Ficaram boiando na atmosfera as palavras do relator Marco
Aurélio: “Hoje, pensa o leigo que o Senado da República é o senador Renan
Calheiros. […] Diz-se que, sem ele, tomado como um salvador da pátria amada,
não teremos a aprovação de medidas emergenciais visando combater o mal maior,
que é a crise econômico-financeira. […] Quanto poder! Faço justiça ao senador
Renan Calheiros. Tempos estranhos os vivenciados nesta sofrida República.”
Na sua vez de falar, o procurador-geral da República Rodrigo
Janot também borrifou desalento no plenário. Como que antevendo o triunfo de
Renan, ele indagou: como compatibilizar a situação do senador “com o princípio da
moralidade”? Mais: “Como valorizar o primado das leis e do Estado de Direito
com um réu em ação penal à frente da chefia do Estado brasileiro.” Pior: “Que
mensagem e que exemplo que esse estado de coisas daria para as nossas crianças,
adolescentes, brasileiros do povo em geral?”

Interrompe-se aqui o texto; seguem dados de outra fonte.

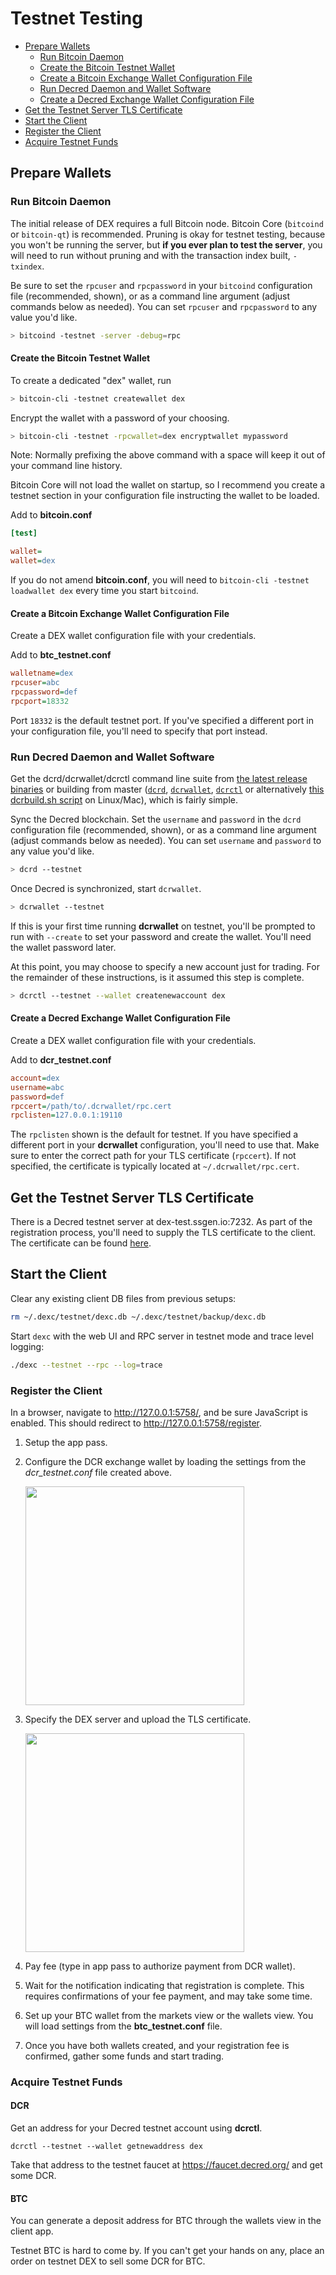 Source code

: # Testnet Testing

- [Prepare Wallets](#prepare-wallets)
  - [Run Bitcoin Daemon](#run-bitcoin-daemon)
  - [Create the Bitcoin Testnet Wallet](#create-the-bitcoin-testnet-wallet)
  - [Create a Bitcoin Exchange Wallet Configuration File](#create-a-bitcoin-exchange-wallet-configuration-file)
  - [Run Decred Daemon and Wallet Software](#run-decred-daemon-and-wallet-software)
  - [Create a Decred Exchange Wallet Configuration File](#create-a-decred-exchange-wallet-configuration-file)
- [Get the Testnet Server TLS Certificate](#get-the-testnet-server-tls-certificate)
- [Start the Client](#start-the-client)
- [Register the Client](#register-the-client)
- [Acquire Testnet Funds](#acquire-testnet-funds)

## Prepare Wallets

### Run Bitcoin Daemon

The initial release of DEX requires a full Bitcoin node. Bitcoin Core
(`bitcoind` or `bitcoin-qt`) is recommended. Pruning is okay for testnet testing, because you
won't be running the server, but **if you ever plan to test the server**, you
will need to run without pruning and with the transaction index built,
`-txindex`.

Be sure to set the `rpcuser` and `rpcpassword` in your `bitcoind` configuration
file (recommended, shown), or as a command line argument (adjust commands below
as needed). You can set `rpcuser` and `rpcpassword` to any value you'd like.

```sh
> bitcoind -testnet -server -debug=rpc
```

#### Create the Bitcoin Testnet Wallet

To create a dedicated "dex" wallet, run

```sh
> bitcoin-cli -testnet createwallet dex
```

Encrypt the wallet with a password of your choosing.

```sh
> bitcoin-cli -testnet -rpcwallet=dex encryptwallet mypassword
```

Note: Normally prefixing the above command with a space will keep it out of your command line history.

Bitcoin Core will not load the wallet on startup, so I recommend you create
a testnet section in your configuration file instructing the wallet to be
loaded.

Add to **bitcoin.conf**

```ini
[test]

wallet=
wallet=dex
```

If you do not amend **bitcoin.conf**, you will need to `bitcoin-cli -testnet loadwallet dex`
every time you start `bitcoind`.

#### Create a Bitcoin Exchange Wallet Configuration File

Create a DEX wallet configuration file with your credentials.

Add to **btc_testnet.conf**

```ini
walletname=dex
rpcuser=abc
rpcpassword=def
rpcport=18332
```

Port `18332` is the default testnet port. If you've specified a different port
in your configuration file, you'll need to specify that port instead.

### Run Decred Daemon and Wallet Software

Get the dcrd/dcrwallet/dcrctl command line suite from [the latest release binaries](https://github.com/decred/decred-release/releases/tag/v1.5.1) or building from master ([`dcrd`](https://github.com/decred/dcrd#build-from-source-all-platforms), [`dcrwallet`](https://github.com/decred/dcrwallet#build-from-source-all-platforms), [`dcrctl`](https://github.com/decred/dcrctl#build-and-installation) or alternatively [this dcrbuild.sh script](https://gist.github.com/chappjc/6cfc52a5b700a43c03d533172f91aa57) on Linux/Mac), which is fairly simple.

Sync the Decred blockchain. Set the `username` and `password` in the `dcrd`
configuration file (recommended, shown), or as a command line argument (adjust
commands below as needed). You can set `username` and `password` to any value
you'd like.

```sh
> dcrd --testnet
```

Once Decred is synchronized, start `dcrwallet`.

```sh
> dcrwallet --testnet
```

If this is your first time running **dcrwallet** on testnet, you'll be prompted
to run with `--create` to set your password and create the wallet. You'll need
the wallet password later.

At this point, you may choose to specify a new account just for trading. For
the remainder of these instructions, is it assumed this step is complete.

```sh
> dcrctl --testnet --wallet createnewaccount dex
```

#### Create a Decred Exchange Wallet Configuration File

Create a DEX wallet configuration file with your credentials.

Add to **dcr_testnet.conf**

```ini
account=dex
username=abc
password=def
rpccert=/path/to/.dcrwallet/rpc.cert
rpclisten=127.0.0.1:19110
```

The `rpclisten` shown is the default for testnet. If you have specified a
different port in your **dcrwallet** configuration, you'll need to use that.
Make sure to enter the correct path for your TLS certificate (`rpccert`). If not
specified, the certificate is typically located at `~/.dcrwallet/rpc.cert`.

## Get the Testnet Server TLS Certificate

There is a Decred testnet server at dex-test.ssgen.io:7232. As part of
the registration process, you'll need to supply the TLS certificate to the client.
The certificate can be found [here](files/dex-test.ssgen.io.cert).

## Start the Client

Clear any existing client DB files from previous setups:

```sh
rm ~/.dexc/testnet/dexc.db ~/.dexc/testnet/backup/dexc.db
```

Start `dexc` with the web UI and RPC server in testnet mode and trace level logging:

```sh
./dexc --testnet --rpc --log=trace
```

### Register the Client

In a browser, navigate to <http://127.0.0.1:5758/>, and be sure JavaScript is
enabled. This should redirect to <http://127.0.0.1:5758/register>.

1. Setup the app pass.
2. Configure the DCR exchange wallet by loading the settings from the *dcr_testnet.conf* file created above.

   <img src="images/testnet-dcr-reg-wallet-form.png" width="350">

3. Specify the DEX server and upload the TLS certificate.

   <img src="images/testnet_dex-reg-form.png" width="350">

4. Pay fee (type in app pass to authorize payment from DCR wallet).
5. Wait for the notification indicating that registration is complete. This requires confirmations of your fee payment, and may take some time.
6. Set up your BTC wallet from the markets view or the wallets view. You will load settings from the **btc_testnet.conf** file.
7. Once you have both wallets created, and your registration fee is confirmed, gather some funds and start trading.

### Acquire Testnet Funds

#### DCR

Get an address for your Decred testnet account using **dcrctl**.

`dcrctl --testnet --wallet getnewaddress dex`

Take that address to the testnet faucet at <https://faucet.decred.org/> and get
some DCR.

#### BTC

You can generate a deposit address for BTC through the wallets view in the
client app.

Testnet BTC is hard to come by. If you can't get your hands on any, place an
order on testnet DEX to sell some DCR for BTC.
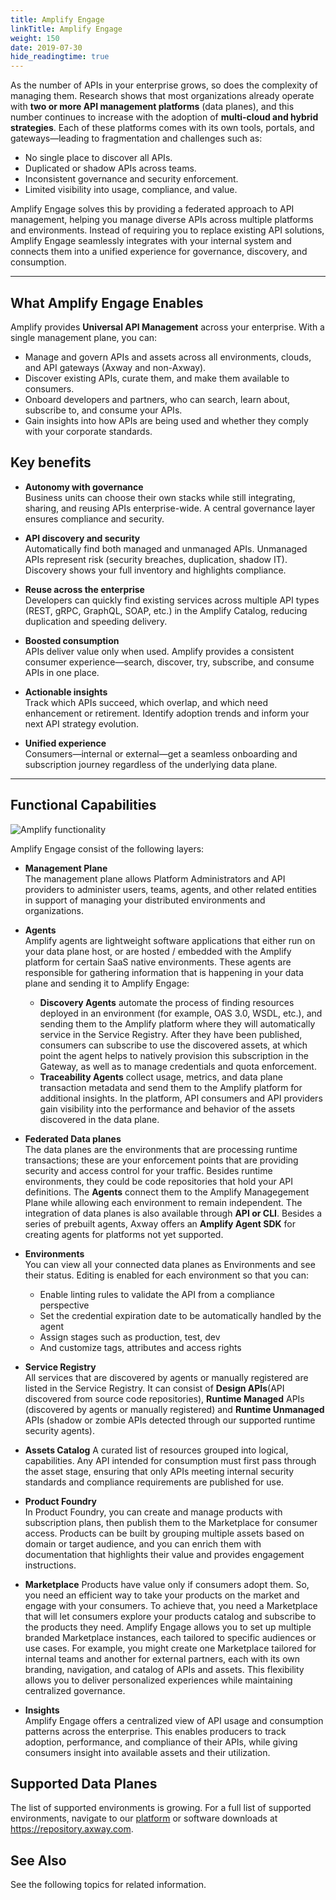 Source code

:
 ```yaml
---
title: Amplify Engage
linkTitle: Amplify Engage
weight: 150
date: 2019-07-30
hide_readingtime: true
---
```


As the number of APIs in your enterprise grows, so does the complexity of managing them. Research shows that most organizations already operate with **two or more API management platforms** (data planes), and this number continues to increase with the adoption of **multi-cloud and hybrid strategies**.
Each of these platforms comes with its own tools, portals, and gateways—leading to fragmentation and challenges such as:

* No single place to discover all APIs.
* Duplicated or shadow APIs across teams.
* Inconsistent governance and security enforcement.
* Limited visibility into usage, compliance, and value.
  
Amplify Engage solves this by providing a federated approach to API management, helping you manage diverse APIs across multiple platforms and environments. Instead of requiring you to replace existing API solutions, Amplify Engage seamlessly integrates with your internal system and connects them into a unified experience for governance, discovery, and consumption.

***

## What Amplify Engage Enables

Amplify provides **Universal API Management** across your enterprise. With a single management plane, you can:

* Manage and govern APIs and assets across all environments, clouds, and API gateways (Axway and non-Axway).
* Discover existing APIs, curate them, and make them available to consumers.
* Onboard developers and partners, who can search, learn about, subscribe to, and consume your APIs.
* Gain insights into how APIs are being used and whether they comply with your corporate standards.

## Key benefits

- **Autonomy with governance**  
  Business units can choose their own stacks while still integrating, sharing, and reusing APIs enterprise-wide. A central governance layer ensures compliance and security.

- **API discovery and security**  
  Automatically find both managed and unmanaged APIs. Unmanaged APIs represent risk (security breaches, duplication, shadow IT). Discovery shows your full inventory and highlights compliance.

- **Reuse across the enterprise**  
  Developers can quickly find existing services across multiple API types (REST, gRPC, GraphQL, SOAP, etc.) in the Amplify Catalog, reducing duplication and speeding delivery.

- **Boosted consumption**  
  APIs deliver value only when used. Amplify provides a consistent consumer experience—search, discover, try, subscribe, and consume APIs in one place.

- **Actionable insights**  
  Track which APIs succeed, which overlap, and which need enhancement or retirement. Identify adoption trends and inform your next API strategy evolution.

- **Unified experience**  
  Consumers—internal or external—get a seamless onboarding and subscription journey regardless of the underlying data plane.

***

## Functional Capabilities

![Amplify functionality](/Images/Overview/amplify-platform-overview.png)

Amplify Engage consist of the following layers:

- **Management Plane**  
  The management plane allows Platform Administrators and API providers to administer users, teams, agents, and other related entities in support of managing your distributed environments and organizations.

- **Agents**  
  Amplify agents are lightweight software applications that either run on your data plane host, or are hosted / embedded with the Amplify platform for certain SaaS native environments. These agents are responsible for gathering information that is happening in your data plane and sending it to Amplify Engage:
  
  - **Discovery Agents** automate the process of finding resources deployed in an environment (for example, OAS 3.0, WSDL, etc.), and sending them to the Amplify platform where they will automatically service in the Service Registry. After they have been published, consumers can subscribe to use the discovered assets, at which point the agent helps to natively provision this subscription in the Gateway, as well as to manage credentials and quota enforcement.
  - **Traceability Agents** collect usage, metrics, and data plane transaction metadata and send them to the Amplify platform for additional insights. In the platform, API consumers and API providers gain visibility into the performance and behavior of the assets discovered in the data plane.

- **Federated Data planes**  
  The data planes are the environments that are processing runtime transactions; these are your enforcement points that are providing security and access control for your traffic. Besides runtime environments, they could be code repositories that hold your API definitions. The **Agents** connect them to the Amplify Managegement Plane while allowing each environment to remain independent. The integration of data planes is also available through **API or CLI**. Besides a series of prebuilt agents, Axway offers an **Amplify Agent SDK** for creating agents for platforms not yet supported.

- **Environments**  
  You can view all your connected data planes as Environments and see their status. Editing is enabled for each environment so that you can:

  - Enable linting rules to validate the API from a compliance perspective
  - Set the credential expiration date to be automatically handled by the agent
  - Assign stages such as production, test, dev
  - And customize tags, attributes and access rights

- **Service Registry**  
 All services that are discovered by agents or manually registered are listed in the Service Registry. It can consist of **Design APIs**(API discovered from source code repositories), **Runtime Managed** APIs (discovered by agents or manually registered​) and **Runtime Unmanaged** APIs (shadow or zombie APIs detected through our supported runtime security agents).​

- **Assets Catalog**
  A curated list of resources grouped into logical, capabilities. Any API intended for consumption must first pass through the asset stage, ensuring that only APIs meeting internal security standards and compliance requirements are published for use.
  
- **Product Foundry**  
  In Product Foundry, you can create and manage products with subscription plans, then publish them to the Marketplace for consumer access. Products can be built by grouping multiple assets based on domain or target audience, and you can enrich them with documentation that highlights their value and provides engagement instructions.
  
- **Marketplace**
  Products have value only if consumers adopt them. So, you need an efficient way to take your products on the market and engage with your consumers. To achieve that, you need a Marketplace that will let consumers explore your products catalog and subscribe to the products they need. Amplify Engage allows you to set up multiple branded Marketplace instances, each tailored to specific audiences or use cases. For example, you might create one Marketplace tailored for internal teams and another for external partners, each with its own branding, navigation, and catalog of APIs and assets. This flexibility allows you to deliver personalized experiences while maintaining centralized governance.

- **Insights**  
  Amplify Engage offers a centralized view of API usage and consumption patterns across the enterprise. This enables producers to track adoption, performance, and compliance of their APIs, while giving consumers insight into available assets and their utilization.

## Supported Data Planes
The list of supported environments is growing. For a full list of supported environments, navigate to our [platform](https:/platform.axway.com/) or software downloads at <https://repository.axway.com>.

## See Also

See the following topics for related information.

Quando a posteridade puder falar sem pudores
sobre strip-tease que o Supremo Tribunal Federal teve de fazer, sob
Cármen Lúcia, para dispensar a Renan Calheiros o tratamento que a moralidade e
a Constituição sonegaram a Eduardo Cunha, os livros de história irão realçar: a
pretexto de salvar o Brasil do Apocalipse que sobreviria ao afastamento de
Renan de uma poltrona que ele só vai ocupar por mais dez dias, o Supremo
Tribunal Federal expôs seus glúteos na frente das crianças.